Tell how many lines in the data below hold the string "noindent"; give nothing but the number.

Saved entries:
..........
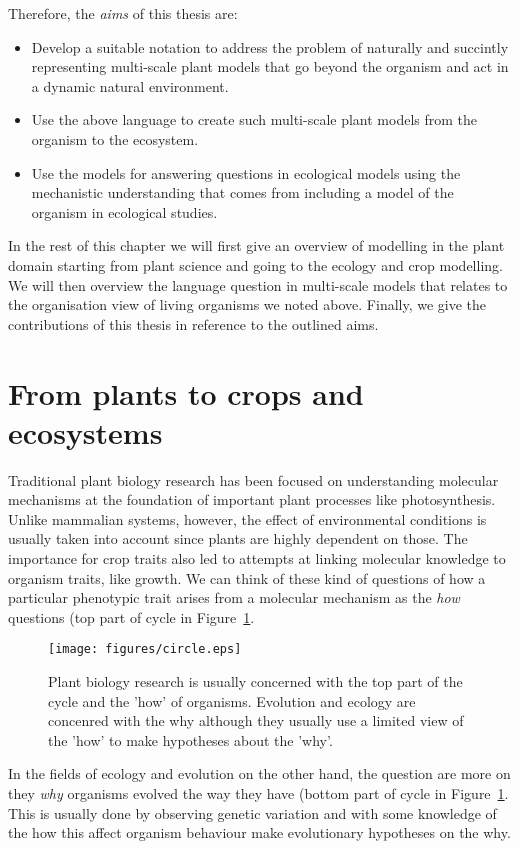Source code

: \documentclass[phd]{infthesis}
\begin{document}
Therefore, the \emph{aims} of this thesis are:
\begin{itemize}
\item Develop a suitable notation to address the problem of naturally and
  succintly representing multi-scale plant models that go beyond the organism
  and act in a dynamic natural environment.
\item Use the above language to create such multi-scale plant models from the
  organism to the ecosystem.
\item Use the models for answering questions in ecological models using the
  mechanistic understanding that comes from including a model of the organism in
  ecological studies.
\end{itemize}

In the rest of this chapter we will first give an overview of modelling in the
plant domain starting from plant science and going to the ecology and crop
modelling. We will then overview the language question in multi-scale models that
relates to the organisation view of living organisms we noted above. Finally, we
give the contributions of this thesis in reference to the outlined aims.

\section{From plants to crops and ecosystems}
Traditional plant biology research has been focused on understanding molecular
mechanisms at the foundation of important plant processes like
photosynthesis. Unlike mammalian systems, however, the effect of environmental
conditions is usually taken into account since plants are highly dependent on
those. The importance for crop traits also led to attempts at linking molecular
knowledge to organism traits, like growth. We can think of these kind of questions
of how a particular phenotypic trait arises from a molecular mechanism as the
\emph{how} questions (top part of cycle in Figure~\ref{fig:circle}.

\begin{figure}[tb]
  \centering
  \texttt{[image: figures/circle.eps]}
  \caption{Plant biology research is usually concerned with the top part of the
    cycle and the 'how' of organisms. Evolution and ecology are concenred with
    the why although they usually use a limited view of the 'how' to make
    hypotheses about the 'why'.}
  \label{fig:circle}
\end{figure}

In the fields of ecology and evolution on the other hand, the question are more
on they \emph{why} organisms evolved the way they have (bottom part of cycle in
Figure~\ref{fig:circle}. This is usually done by observing genetic variation and
with some knowledge of the how this affect organism behaviour make evolutionary
hypotheses on the why.
\end{document}
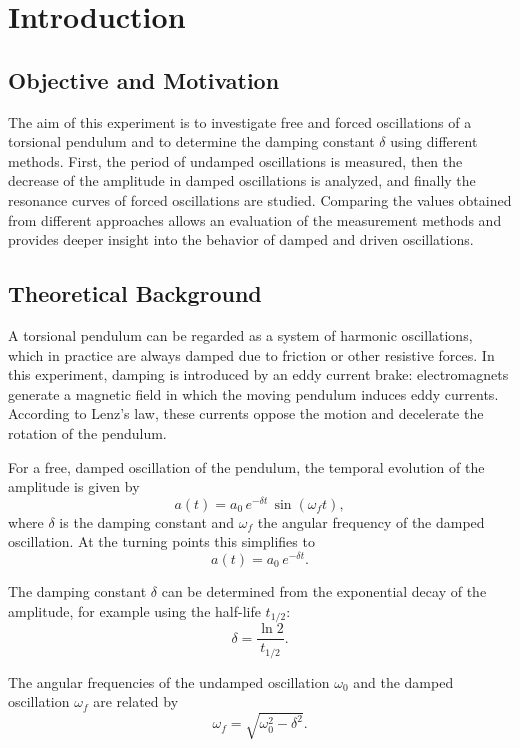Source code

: \chapter{Introduction}

\section{Objective and Motivation}
The aim of this experiment is to investigate free and forced oscillations of a torsional pendulum and to determine the damping constant $\delta$ using different methods. First, the period of undamped oscillations is measured, then the decrease of the amplitude in damped oscillations is analyzed, and finally the resonance curves of forced oscillations are studied. Comparing the values obtained from different approaches allows an evaluation of the measurement methods and provides deeper insight into the behavior of damped and driven oscillations.

\section{Theoretical Background}
\cite{skript25}
A torsional pendulum can be regarded as a system of harmonic oscillations, which in practice are always damped due to friction or other resistive forces. In this experiment, damping is introduced by an eddy current brake: electromagnets generate a magnetic field in which the moving pendulum induces eddy currents. According to Lenz’s law, these currents oppose the motion and decelerate the rotation of the pendulum.

For a free, damped oscillation of the pendulum, the temporal evolution of the amplitude is given by
\begin{equation}
a(t) = a_0 \, e^{-\delta t} \, \sin(\omega_f t),
\end{equation}
where $\delta$ is the damping constant and $\omega_f$ the angular frequency of the damped oscillation. At the turning points this simplifies to
\begin{equation}
a(t) = a_0 \, e^{-\delta t}.
\end{equation}

The damping constant $\delta$ can be determined from the exponential decay of the amplitude, for example using the half-life $t_{1/2}$:
\begin{equation}
\delta = \frac{\ln 2}{t_{1/2}}.
\end{equation}

The angular frequencies of the undamped oscillation $\omega_0$ and the damped oscillation $\omega_f$ are related by
\begin{equation}
\omega_f = \sqrt{\omega_0^2 - \delta^2}.
\end{equation}

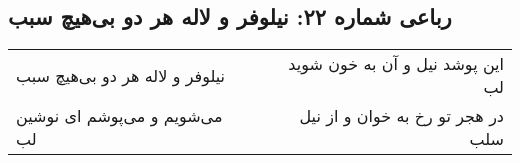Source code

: \begin{center}
\section*{رباعی شماره ۲۲: نیلوفر و لاله هر دو بی‌هیچ سبب}
\label{sec:sh022}
\begin{longtable}{l p{0.5cm} r}
نیلوفر و لاله هر دو بی‌هیچ سبب
&&
این پوشد نیل و آن به خون شوید لب
\\
می‌شویم و می‌پوشم ای نوشین لب
&&
در هجر تو رخ به خوان و از نیل سلب
\\
\end{longtable}
\end{center}
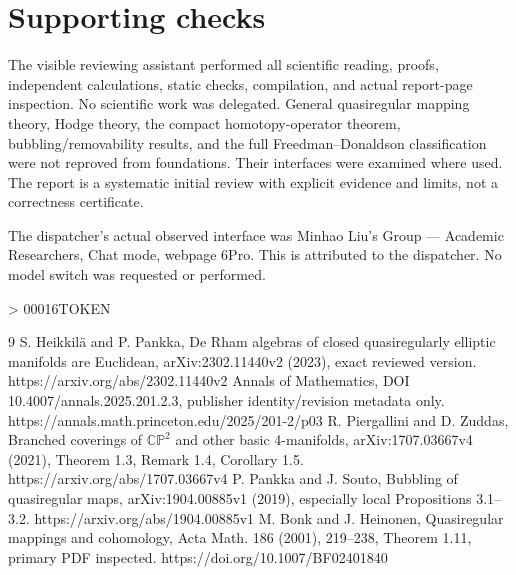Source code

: \documentclass[10pt]{article}
\begin{document}
\section*{Supporting checks}
The visible reviewing assistant performed all scientific reading, proofs, independent calculations, static checks, compilation, and actual report-page inspection. No scientific work was delegated. General quasiregular mapping theory, Hodge theory, the compact homotopy-operator theorem, bubbling/removability results, and the full Freedman–Donaldson classification were not reproved from foundations. Their interfaces were examined where used. The report is a systematic initial review with explicit evidence and limits, not a correctness certificate.\par
The dispatcher’s actual observed interface was Minhao Liu’s Group — Academic Researchers, Chat mode, webpage 6Pro. This is attributed to the dispatcher. No model switch was requested or performed.\par
> 00016TOKEN\par
9 S. Heikkilä and P. Pankka, De Rham algebras of closed quasiregularly elliptic manifolds are Euclidean, arXiv:2302.11440v2 (2023), exact reviewed version. https://arxiv.org/abs/2302.11440v2 Annals of Mathematics, DOI 10.4007/annals.2025.201.2.3, publisher identity/revision metadata only. https://annals.math.princeton.edu/2025/201-2/p03 R. Piergallini and D. Zuddas, Branched coverings of \(\mathbb{CP}^2\) and other basic 4-manifolds, arXiv:1707.03667v4 (2021), Theorem 1.3, Remark 1.4, Corollary 1.5. https://arxiv.org/abs/1707.03667v4 P. Pankka and J. Souto, Bubbling of quasiregular maps, arXiv:1904.00885v1 (2019), especially local Propositions 3.1–3.2. https://arxiv.org/abs/1904.00885v1 M. Bonk and J. Heinonen, Quasiregular mappings and cohomology, Acta Math. 186 (2001), 219–238, Theorem 1.11, primary PDF inspected. https://doi.org/10.1007/BF02401840\par
\end{document}
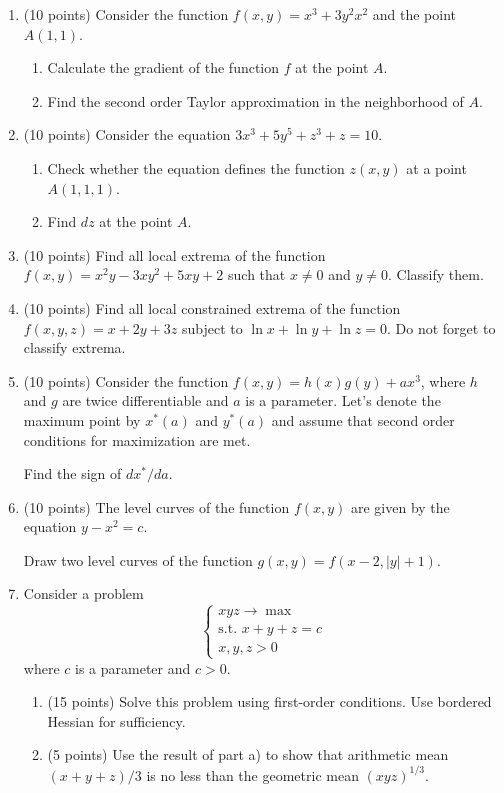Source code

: \begin{enumerate}

\item (10 points) Consider the function $f(x, y) = x^3 + 3y^2 x^2$ and the point $A(1,1)$.
\begin{enumerate}
  \item Calculate the gradient of the function $f$ at the point $A$.
  \item Find the second order Taylor approximation in the neighborhood of $A$.
\end{enumerate}

\item (10 points) Consider the equation $3x^3 + 5y^5 + z^3 + z=10$. 
\begin{enumerate}
  \item Check whether the equation defines the function $z(x, y)$ at a point $A(1,1,1)$.
  \item Find $dz$ at the point $A$.
\end{enumerate}


\item (10 points) Find all local extrema of the function $f(x, y) = x^2 y - 3xy^2 + 5xy +2$ such that $x\neq 0$ and $y\neq 0$. 
Classify them.

\item (10 points) Find all local constrained extrema 
of the function $f(x, y, z) = x + 2y + 3z$ subject to $\ln x + \ln y + \ln z = 0$.
Do not forget to classify extrema. 

\item (10 points) Consider the function $f(x, y) = h(x) g(y) + ax^3$, where $h$ and $g$ are twice differentiable
and $a$ is a parameter. Let's denote the maximum point by $x^*(a)$ and $y^*(a)$ and assume that second order conditions for maximization are met.

Find the sign of $dx^*/da$. 

\item (10 points) The level curves of the function $f(x,y)$ are given by the equation $y - x^2 = c$.

Draw two level curves of the function $g(x,y)=f(x-2, |y| + 1)$.

\item Consider a problem 
\[
  \begin{cases}
xyz \to \max \\
\text{s.t. } x+ y+ z = c \\
x, y, z >0 
  \end{cases}
\]
where $c$ is a parameter and $c>0$.
\begin{enumerate}
  \item (15 points) Solve this problem using first-order conditions. Use bordered
Hessian for sufficiency.
\item (5 points) Use the result of part a) to show that arithmetic mean 
$(x + y + z)/3$ is 
no less than the geometric mean  $(xyz)^{1/3}$.
\end{enumerate}


\end{enumerate}
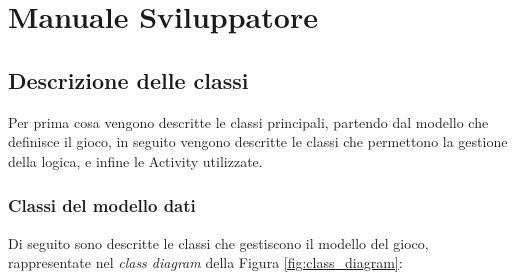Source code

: \renewcommand*{\mypath}{trovaintruso1}%
\graphicspath{ {\mypath/images/} }

\localtoc

\section{Manuale Sviluppatore}

\subsection{Descrizione delle classi}

\noindent Per prima cosa vengono descritte le classi principali, partendo dal modello che definisce il gioco, in seguito vengono descritte le classi  che permettono la gestione della logica, e infine le Activity utilizzate.

\subsubsection{Classi del modello dati}

\noindent Di seguito sono descritte le classi che gestiscono il modello del gioco, rappresentate nel \textit{class diagram} della Figura \ref{fig:class_diagram}:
..........
**Solution below**
2